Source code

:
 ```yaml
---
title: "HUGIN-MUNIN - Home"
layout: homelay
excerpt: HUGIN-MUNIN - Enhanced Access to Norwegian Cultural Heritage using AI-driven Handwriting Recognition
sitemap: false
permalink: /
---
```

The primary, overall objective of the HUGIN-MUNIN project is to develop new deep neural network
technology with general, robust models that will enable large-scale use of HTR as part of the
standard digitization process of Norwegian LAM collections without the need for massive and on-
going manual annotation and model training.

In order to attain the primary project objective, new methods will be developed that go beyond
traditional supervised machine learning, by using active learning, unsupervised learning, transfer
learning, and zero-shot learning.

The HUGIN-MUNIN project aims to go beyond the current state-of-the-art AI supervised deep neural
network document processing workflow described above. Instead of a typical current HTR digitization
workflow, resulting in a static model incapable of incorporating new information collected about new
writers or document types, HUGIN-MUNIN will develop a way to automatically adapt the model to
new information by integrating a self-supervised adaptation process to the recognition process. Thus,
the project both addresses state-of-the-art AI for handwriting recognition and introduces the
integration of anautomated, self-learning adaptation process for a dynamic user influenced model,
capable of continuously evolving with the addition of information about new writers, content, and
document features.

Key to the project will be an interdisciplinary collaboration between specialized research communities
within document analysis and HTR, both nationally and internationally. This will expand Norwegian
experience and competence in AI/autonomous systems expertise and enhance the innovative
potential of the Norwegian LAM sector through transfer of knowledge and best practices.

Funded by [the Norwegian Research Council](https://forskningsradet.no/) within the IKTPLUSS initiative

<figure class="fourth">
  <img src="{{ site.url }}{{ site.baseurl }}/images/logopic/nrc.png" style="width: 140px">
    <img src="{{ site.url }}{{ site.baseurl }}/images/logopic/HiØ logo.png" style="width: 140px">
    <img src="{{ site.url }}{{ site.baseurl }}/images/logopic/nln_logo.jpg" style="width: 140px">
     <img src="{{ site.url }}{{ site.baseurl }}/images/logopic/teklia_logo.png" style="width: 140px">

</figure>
○ ○ ○ ○ ○ ○ ○
== Aim of the task ==
Repeat all of the data exactly. Include every line.

== Solved exercise ==
Source code

:
 ```yaml
---
title: "HUGIN-MUNIN - Home"
layout: homelay
excerpt: HUGIN-MUNIN - Enhanced Access to Norwegian Cultural Heritage using AI-driven Handwriting Recognition
sitemap: false
permalink: /
---
```

The primary, overall objective of the HUGIN-MUNIN project is to develop new deep neural network
technology with general, robust models that will enable large-scale use of HTR as part of the
standard digitization process of Norwegian LAM collections without the need for massive and on-
going manual annotation and model training.

In order to attain the primary project objective, new methods will be developed that go beyond
traditional supervised machine learning, by using active learning, unsupervised learning, transfer
learning, and zero-shot learning.

The HUGIN-MUNIN project aims to go beyond the current state-of-the-art AI supervised deep neural
network document processing workflow described above. Instead of a typical current HTR digitization
workflow, resulting in a static model incapable of incorporating new information collected about new
writers or document types, HUGIN-MUNIN will develop a way to automatically adapt the model to
new information by integrating a self-supervised adaptation process to the recognition process. Thus,
the project both addresses state-of-the-art AI for handwriting recognition and introduces the
integration of anautomated, self-learning adaptation process for a dynamic user influenced model,
capable of continuously evolving with the addition of information about new writers, content, and
document features.

Key to the project will be an interdisciplinary collaboration between specialized research communities
within document analysis and HTR, both nationally and internationally. This will expand Norwegian
experience and competence in AI/autonomous systems expertise and enhance the innovative
potential of the Norwegian LAM sector through transfer of knowledge and best practices.

Funded by [the Norwegian Research Council](https://forskningsradet.no/) within the IKTPLUSS initiative

<figure class="fourth">
  <img src="{{ site.url }}{{ site.baseurl }}/images/logopic/nrc.png" style="width: 140px">
    <img src="{{ site.url }}{{ site.baseurl }}/images/logopic/HiØ logo.png" style="width: 140px">
    <img src="{{ site.url }}{{ site.baseurl }}/images/logopic/nln_logo.jpg" style="width: 140px">
     <img src="{{ site.url }}{{ site.baseurl }}/images/logopic/teklia_logo.png" style="width: 140px">

</figure>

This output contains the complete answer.